Um dos principais ensinamentos das faculdades de jornalismo é a isenção. Diversos teóricos são citados, textos são estudados para tentar fazer com que o acadêmico entenda: a isenção é a receita para um jornalismo ético.
Porém, desde cedo todos aprendemos que a isenção não existe, ainda mais em tempos nebulosos de censura como vivemos hoje. E a pergunta é: qual o limite disso? Havia uma professora de sociologia (que Deus quis levar junto dele para que ela explicasse melhor a ele suas teorias, afinal Deus é Deus e ele tem lá sua vantagens)chamada Yeda que dizia o seguinte:
– No jornalismo sério você tem que ter a capacidade de ver o seu melhor amigo de infância, aquele que você considera como irmão, ser objeto de uma investigação e por mais que os fatos não lhe sejam favoráveis, você deixar tudo isso de lado e fazer uma matéria isenta.
A pergunta é: é possível?
Não sei é a minha resposta, pouco provável é a minha reflexão, impossível é a realidade. Um exemplo disso aconteceu pessoalmente comigo hoje pela manhã. Perto das 08h, zapeando entre o jornalismo certinho da Globo e o mundo cão da Band fui pego com uma logo de exclusivo no canto superior da tela, uma imagem cheia de efeitos mostrando vários policiais invadindo uma casa.
Ao entrarem gritando “polícia!”, vi um homem de cuecas brancas sendo retirado a força da cama e em seguida sendo algemado, abaixo dele, uma criança, sua filha, chorando desesperada pedindo o colo do pai. Uma cena forte que se repetiu durante a matéria. A mulher do cidadão tentava em vão consolar a filha enquanto dizia que “agora” o rapaz era honesto e apresentava a carteira de trabalho.
A discussão não é essa. Para efeito de curiosidade dos nobres leitores, o homem era um jovem que fora preso por assalto a mão armada e quando soube da morte da mãe fugiu da Penitenciária de Piraquara e para lá não pretendia voltar. Arrumou emprego, voltou a morar com a mulher e com a filha que o tinha como “pai”.
Era mesmo necessário ter mostrado essa cena? A audiência do programa não ficaria satisfeita em ver a polícia (que aliás somente cumpriu o seu papel e não teve culpa nenhuma nisso) entrando na casa e depois saindo com o preso? Não teria poupado o apresentador (que aliás é um ótimo showman) do constrangimento de tentar explicar o choro daquela criança, bradando que o individuo era bandido e que nós telespectadores passivos não devíamos ficar com dó dele?

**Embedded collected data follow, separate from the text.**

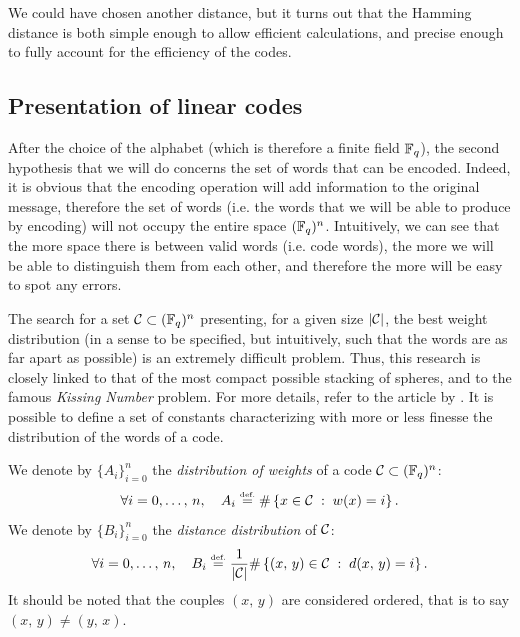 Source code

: We could have chosen another distance, but it turns out that the Hamming distance is both simple enough to allow efficient calculations, and precise enough to fully account for the efficiency of the codes.
\subsection{Presentation of linear codes}
\label{sect2-presentation-cyclic-codes}
 
 
   After the choice of the alphabet (which is therefore a finite field $ \mathbb{F}_q $), the second hypothesis that we will do concerns the set of words that can be encoded. Indeed, it is obvious that the encoding operation will add information to the original message, therefore the set of  words (i.e. the words that we will be able to produce by encoding) will not occupy the entire space $ (\mathbb{F}_q)^n $. Intuitively, we can see that the more space there is between valid words (i.e. code words), the more we will be able to distinguish them from each other, and therefore the more will be easy to spot any errors.
 
 
 The search for a set $ \mathcal{C} \subset (\mathbb{F}_q)^n $ presenting, for a given size $ | \mathcal{C} | $, the best weight distribution (in a sense to be specified, but intuitively, such that the words are as far apart as possible) is an extremely difficult problem. Thus, this research is closely linked to that of the most compact possible stacking of spheres, and to the famous \textit{Kissing Number} problem. For more details, refer to the article by  \cite{elkies-ams-1}. It is possible to define a set of constants characterizing with more or less finesse the distribution of the words of a code.
 
\begin{defn}
  \label{notation-68} We denote by $ \{A_i\}_{i = 0}^n $ the \textit{distribution of weights} of a code $ \mathcal{C} \subset (\mathbb{F}_q)^n $:
\begin{equation}
\label{eq-defn-weight-distribution}
\forall i = 0, \ldots, \, n, \quad A_i \stackrel{\mbox{\upshape\tiny def.}}{=} \# \left\{ x \in \mathcal{C} \;:\; w (x) = i \right\}.
\end{equation}
We denote by $ \{B_i\}_{i = 0}^n $ the \textit{distance distribution} of $ \mathcal{C} $:
\begin{equation}
\label{eq-defn-repartition-distance}
\forall i = 0, \ldots, \, n, \quad B_i \stackrel{\mbox{\upshape\tiny def.}}{=} \frac{1}{| \mathcal{C} |} \# \left\{ (x, \, y) \in \mathcal{C} \;:\; d (x , \, y) = i \right\}.
\end{equation}
It should be noted that the couples $ (x, \, y) $ are considered ordered, that is to say $ (x, \, y) \neq (y, \, x) $.
\end{defn}
 
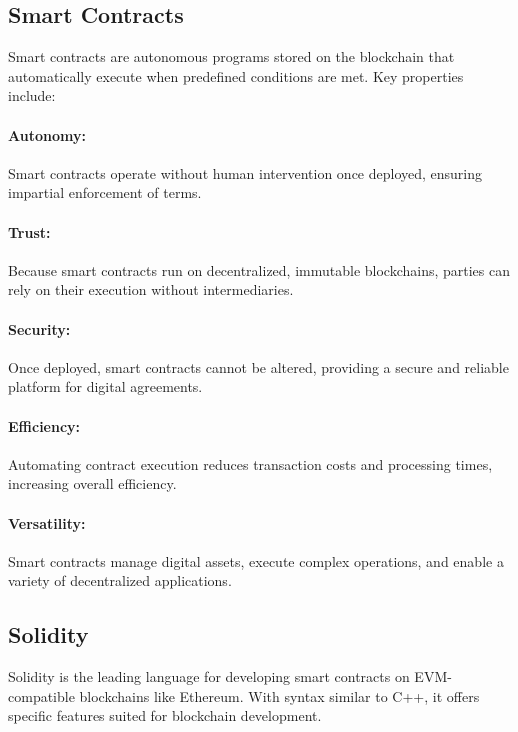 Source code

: \subsection{Smart Contracts}
\label{subsec:smart_contracts}

Smart contracts are autonomous programs stored on the blockchain that
automatically execute when predefined conditions are met. Key properties
include:

\paragraph{Autonomy:}
Smart contracts operate without human intervention once deployed, ensuring
impartial enforcement of terms.

\paragraph{Trust:}
Because smart contracts run on decentralized, immutable blockchains, parties
can rely on their execution without intermediaries.

\paragraph{Security:}
Once deployed, smart contracts cannot be altered, providing a secure and
reliable platform for digital agreements.

\paragraph{Efficiency:}
Automating contract execution reduces transaction costs and processing times,
increasing overall efficiency.

\paragraph{Versatility:}
Smart contracts manage digital assets, execute complex operations, and enable a
variety of decentralized applications.

\subsection{Solidity}
\label{subsec:solidity}

Solidity is the leading language for developing smart contracts on
EVM-compatible blockchains like Ethereum. With syntax similar to C++, it offers
specific features suited for blockchain development.

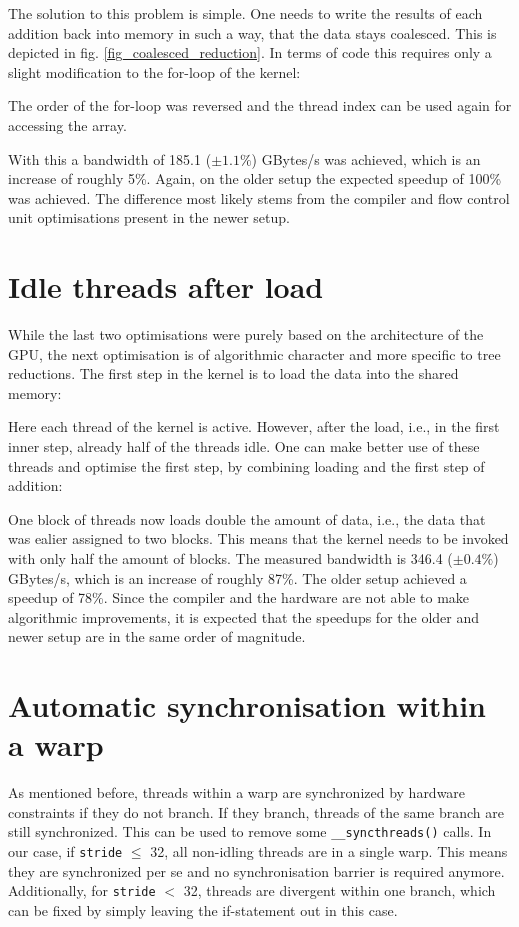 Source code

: The solution to this problem is simple.
One needs to write the results of each addition back into memory in such a way, that the data stays coalesced.
This is depicted in fig. \ref{fig_coalesced_reduction}.
In terms of code this requires only a slight modification to the for-loop of the kernel:

The order of the for-loop was reversed and the thread index can be used again for accessing the array.

With this a bandwidth of 185.1 (\( \pm 1.1\% \)) GBytes/s was achieved, which is an increase of roughly 5\%.
Again, on the older setup the expected speedup of 100\% was achieved.
The difference most likely stems from the compiler and flow control unit optimisations present in the newer setup.


\section{Idle threads after load}
While the last two optimisations were purely based on the architecture of the GPU, the next optimisation is of algorithmic character and more specific to tree reductions.
The first step in the kernel is to load the data into the shared memory:

Here each thread of the kernel is active.
However, after the load, i.e., in the first inner step, already half of the threads idle.
One can make better use of these threads and optimise the first step, by combining loading and the first step of addition:

One block of threads now loads double the amount of data, i.e., the data that was ealier assigned to two blocks.
This means that the kernel needs to be invoked with only half the amount of blocks.
The measured bandwidth is 346.4 (\( \pm 0.4\% \)) GBytes/s, which is an increase of roughly 87\%.
The older setup achieved a speedup of 78\%.
Since the compiler and the hardware are not able to make algorithmic improvements, it is expected that the speedups for the older and newer setup are in the same order of magnitude.

\section{Automatic synchronisation within a warp}
As mentioned before, threads within a warp are synchronized by hardware constraints if they do not branch.
If they branch, threads of the same branch are still synchronized.
This can be used to remove some \texttt{\_\_syncthreads()} calls.
In our case, if \texttt{stride} \(\le\) 32, all non-idling threads are in a single warp. 
This means they are synchronized per se and no synchronisation barrier is required anymore.
Additionally, for \texttt{stride} \(<\) 32, threads are divergent within one branch, which can be fixed by simply leaving the if-statement out in this case.

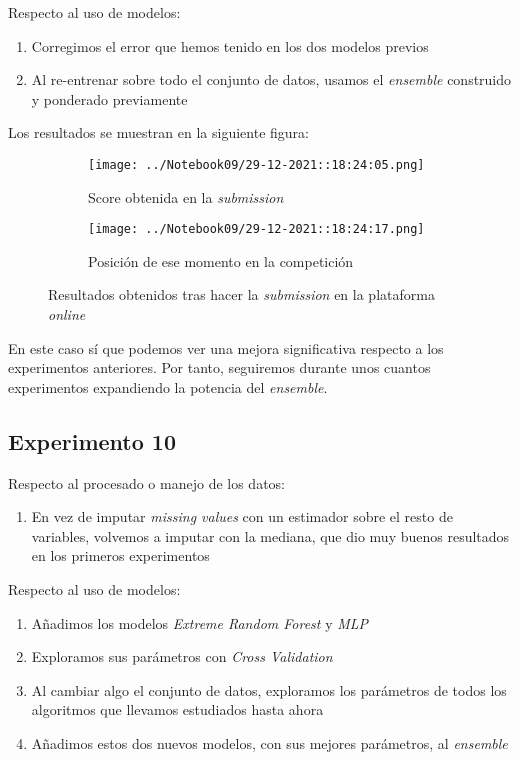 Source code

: \documentclass[11pt]{article}
\begin{document}
Respecto al uso de modelos:

\begin{enumerate}
    \item Corregimos el error que hemos tenido en los dos modelos previos
    \item Al re-entrenar sobre todo el conjunto de datos, usamos el \emph{ensemble} construido y ponderado previamente
\end{enumerate}

Los resultados se muestran en la siguiente figura:

\begin{figure}[H]
    \centering

    \begin{subfigure}[b]{0.45 \textwidth}
        \texttt{[image: ../Notebook09/29-12-2021::18:24:05.png]}
        \caption{Score obtenida en la \emph{submission}}
    \end{subfigure}
    \begin{subfigure}[b]{0.45 \textwidth}
        \texttt{[image: ../Notebook09/29-12-2021::18:24:17.png]}
        \caption{Posición de ese momento en la competición}
    \end{subfigure}

    \caption{Resultados obtenidos tras hacer la \emph{submission} en la plataforma \emph{online}}
\end{figure}

En este caso sí que podemos ver una mejora significativa respecto a los experimentos anteriores. Por tanto, seguiremos durante unos cuantos experimentos expandiendo la potencia del \emph{ensemble}.

\pagebreak

\subsection{Experimento 10}

Respecto al procesado o manejo de los datos:

\begin{enumerate}
    \item En vez de imputar \emph{missing values} con un estimador sobre el resto de variables, volvemos a imputar con la mediana, que dio muy buenos resultados en los primeros experimentos
\end{enumerate}

Respecto al uso de modelos:

\begin{enumerate}
    \item Añadimos los modelos \emph{Extreme Random Forest} y \emph{MLP}
    \item Exploramos sus parámetros con \emph{Cross Validation}
    \item Al cambiar algo el conjunto de datos, exploramos los parámetros de todos los algoritmos que llevamos estudiados hasta ahora
    \item Añadimos estos dos nuevos modelos, con sus mejores parámetros, al \emph{ensemble}
\end{enumerate}
\end{document}
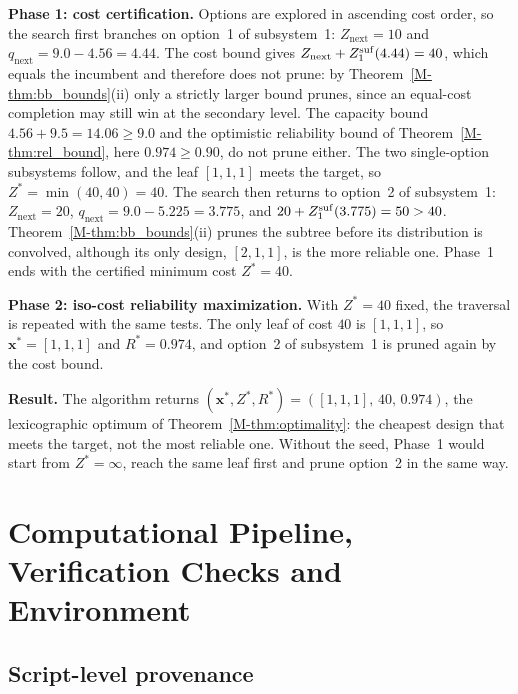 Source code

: \documentclass[11pt]{article}
\begin{document}
\textbf{Phase 1: cost certification.} Options are explored in ascending cost order, so the search first branches on option~1 of subsystem~1: $Z_{\mathrm{next}}=10$ and $q_{\mathrm{next}}=9.0-4.56=4.44$. The cost bound gives $Z_{\mathrm{next}}+\Zsuf_1(4.44)=40$, which equals the incumbent and therefore does not prune: by Theorem~\ref*{M-thm:bb_bounds}(ii) only a strictly larger bound prunes, since an equal-cost completion may still win at the secondary level. The capacity bound $4.56+9.5=14.06\ge 9.0$ and the optimistic reliability bound of Theorem~\ref*{M-thm:rel_bound}, here $0.974\ge 0.90$, do not prune either. The two single-option subsystems follow, and the leaf $[1,1,1]$ meets the target, so $Z^*=\min(40,40)=40$. The search then returns to option~2 of subsystem~1: $Z_{\mathrm{next}}=20$, $q_{\mathrm{next}}=9.0-5.225=3.775$, and $20+\Zsuf_1(3.775)=50>40$. Theorem~\ref*{M-thm:bb_bounds}(ii) prunes the subtree before its distribution is convolved, although its only design, $[2,1,1]$, is the more reliable one. Phase~1 ends with the certified minimum cost $Z^*=40$.

\textbf{Phase 2: iso-cost reliability maximization.} With $Z^*=40$ fixed, the traversal is repeated with the same tests. The only leaf of cost $40$ is $[1,1,1]$, so $\mathbf{x}^*=[1,1,1]$ and $R^*=0.974$, and option~2 of subsystem~1 is pruned again by the cost bound.

\textbf{Result.} The algorithm returns $(\mathbf{x}^*,Z^*,R^*)=([1,1,1],\,40,\,0.974)$, the lexicographic optimum of Theorem~\ref*{M-thm:optimality}: the cheapest design that meets the target, not the most reliable one. Without the seed, Phase~1 would start from $Z^*=\infty$, reach the same leaf first and prune option~2 in the same way.

\section{Computational Pipeline, Verification Checks and Environment} \label{sec:supp_pipeline}

\subsection{Script-level provenance}
\end{document}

Entender a distância da censura a imprensa aos excessos da imprensa, faz parte de uma discussão ampla que me reservo o direito de defender a liberdade em todos os sentidos, porém, me coloquei no lugar daquela criança, que poderia ter sido a minha a filha, que não tinha culpa dos erros do pai, mas ainda assim foi exposta ao trauma de ver o seu herói algemado e ao choro desconsolado da impotência.
Que vida triste temos nós, que deixamos passar coisas como estas enquadrando-as no balaio do “normal”.